I largely do not buy that argument, given that the flashy buildings put up by foreign architects have been consonant with the brash, commercial character of the city. But there are design differences between foreign and local architects, and I'd like to highlight the understated, and under-rated, achievements of one local, Rocco Yim.

Rocco Yim made his name in international design competitions, with several award-winning designs for local (youth hostels) and ambitious foreign competitions (honorable mention for a new library in Alexandria). He's since gone onto work busily on commercial and residential projects all over China that try to re-invent new modalities of everyday life for the New China. But in my view the most illustrative project of his design philosophy is the Citibank building on Garden Road, below.



What can we say about this building? Obviously, it stands in the shadow of the aggressive Bank of China building. In Yim's words, the work was "a tacit acknowledgement and respect for the Bank of China Tower." It is almost like a Hong Kong in miniature - an international financial center used by thousands of people every day that don't even work in the building. And it is at the same time connected to (via a common podium) but separated from (via a driveway) the BOC Tower, China's most powerful symbol in the territory.

But let us come back to the "connectedness" of the building. If you ever worked in either Pacific Place or in the Cheung Kong Center, like me, you will appreciate this building's design. For it has built-in overhead walkways on both sides that connect it to either side of Garden Road - one leading into the heart of Central, the other to Hong Kong Park and Pacific Place. As a pedestrian, one would normally have to walk down the busy, polluted and noisy Queensway Road. However, with the Citibank building's generous design, one can glide effortlessly from Admiralty through Hong Kong Park to Central, and if you then proceed down Battery Path you can be at Ice House Street without having crossed a road, and having been surrounded by trees.

But this design is no mere work of convenience. Yim recognized that buildings are not simply monuments in Hong Kong - they must be more. They must help alleviate the crowded pedestrian traffic in Hong Kong, one of the world's busiest cities. He called his design philosophy the "Aesthetics of Connection", and drew its inspiration from the other 89 buildings connected to each other in some way in the Central district alone.

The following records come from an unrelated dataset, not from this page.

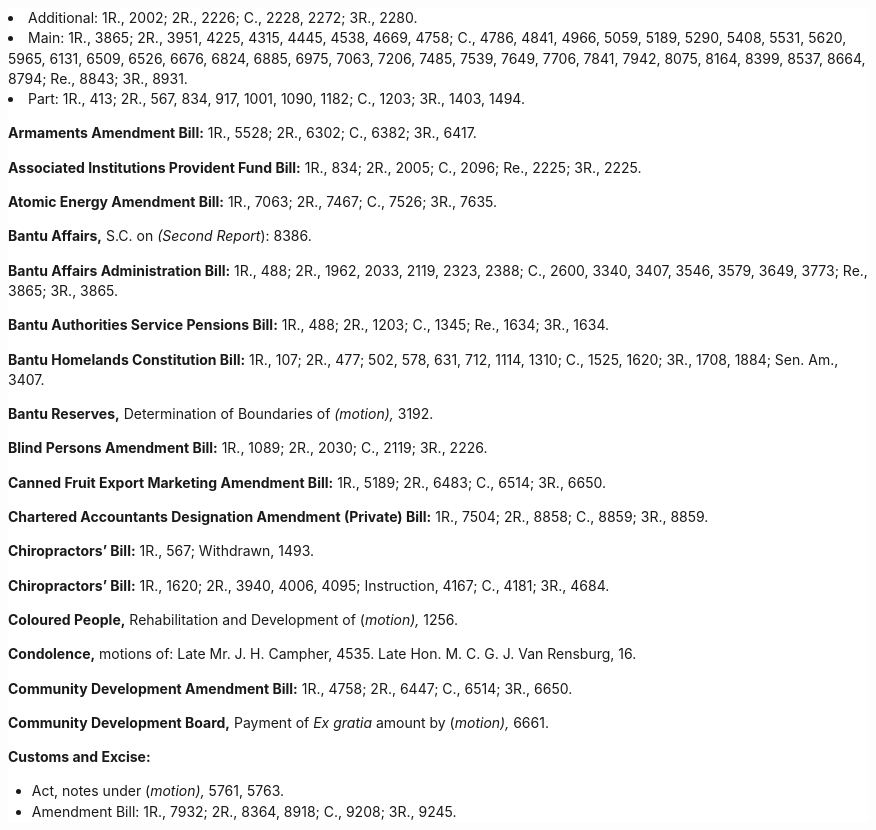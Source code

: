 <li>Additional: 1R., 2002; 2R., 2226; C., 2228, 2272; 3R., 2280.</li>

<li>Main: 1R., 3865; 2R., 3951, 4225, 4315, 4445, 4538, 4669, 4758; C., 4786, 4841, 4966, 5059, 5189, 5290, 5408, 5531, 5620, 5965, 6131, 6509, 6526, 6676, 6824, 6885, 6975, 7063, 7206, 7485, 7539, 7649, 7706, 7841, 7942, 8075, 8164, 8399, 8537, 8664, 8794; Re., 8843; 3R., 8931.</li>

<li>Part: 1R., 413; 2R., 567, 834, 917, 1001, 1090, 1182; C., 1203; 3R., 1403, 1494.</li>

</ul>

<p><b>Armaments Amendment Bill:</b> 1R., 5528; 2R., 6302; C., 6382; 3R., 6417.</p>

<p><b>Associated Institutions Provident Fund Bill:</b> 1R., 834; 2R., 2005; C., 2096; Re., 2225; 3R., 2225.</p>

<p><b>Atomic Energy Amendment Bill:</b> 1R., 7063; 2R., 7467; C., 7526; 3R., 7635.</p>

<p><b>Bantu Affairs,</b> S.C. on <i>(Second Report</i>): 8386.</p>

<p><b>Bantu Affairs Administration Bill:</b> 1R., 488; 2R., 1962, 2033, 2119, 2323, 2388; C., 2600, 3340, 3407, 3546, 3579, 3649, 3773; Re., 3865; 3R., 3865.</p>

<p><b>Bantu Authorities Service Pensions Bill:</b> 1R., 488; 2R., 1203; C., 1345; Re., 1634; 3R., 1634.</p>

<p><b>Bantu Homelands Constitution Bill:</b> 1R., 107; 2R., 477; 502, 578, 631, 712, 1114, 1310; C., 1525, 1620; 3R., 1708, 1884; Sen. Am., 3407.</p>

<p><b>Bantu Reserves,</b> Determination of Boundaries of <i>(motion),</i> 3192.</p>

<p><span class="col_xi" refersTo="page_0009"/><b>Blind Persons Amendment Bill:</b> 1R., 1089; 2R., 2030; C., 2119; 3R., 2226.</p>

<p><b>Canned Fruit Export Marketing Amendment Bill:</b> 1R., 5189; 2R., 6483; C., 6514; 3R., 6650.</p>

<p><b>Chartered Accountants Designation Amendment (Private) Bill:</b> 1R., 7504; 2R., 8858; C., 8859; 3R., 8859.</p>

<p><b>Chiropractors&#x2019; Bill:</b> 1R., 567; Withdrawn, 1493.</p>

<p><b>Chiropractors&#x2019; Bill:</b> 1R., 1620; 2R., 3940, 4006, 4095; Instruction, 4167; C., 4181; 3R., 4684.</p>

<p><b>Coloured People,</b> Rehabilitation and Development of (<i>motion),</i> 1256.</p>

<p><b>Condolence,</b> motions of: Late Mr. J. H. Campher, 4535. Late Hon. M. C. G. J. Van Rensburg, 16.</p>

<p><b>Community Development Amendment Bill:</b> 1R., 4758; 2R., 6447; C., 6514; 3R., 6650.</p>

<p><b>Community Development Board,</b> Payment of <i>Ex gratia</i> amount by (<i>motion),</i> 6661.</p>

<p><b>Customs and Excise:</b></p>

<ul>

<li>Act, notes under (<i>motion),</i> 5761, 5763.</li>

<li>Amendment Bill: 1R., 7932; 2R., 8364, 8918; C., 9208; 3R., 9245.</li>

And in some way, too, the mastery of organizing systems, is the genius of the Hong Kong Cantonese. The city's transport network is the envy of the world and second to none; Certainly it has its detractors in that it is too powerful and that Hong Kong's efficiency is gained at the expense of aesthetic, heritage or environmental concerns. However, no sacrifice has been made in the Citibank buildings, whose architect has cleverly welded form with function.

3 comments:

Anonymous said...

Good Architecture is experienced on several levels scale (monumental,institutional,domestic). Many buildings benefit the vistor with a enhanced experience at the personal scale within the buildings and at the building edge. I do not see this concern expressed in his completed buildings.

Dave and Stefan said...

I think though, from a functional perspective that the benefits of his architecture is clear. However, I do agree that there is a lack of individualism or overt monumentalism expressed - somewhat like an often-expressed theme of Hong Kong identity - that it is more about transitition than representative of an single expression or of an architectural idea.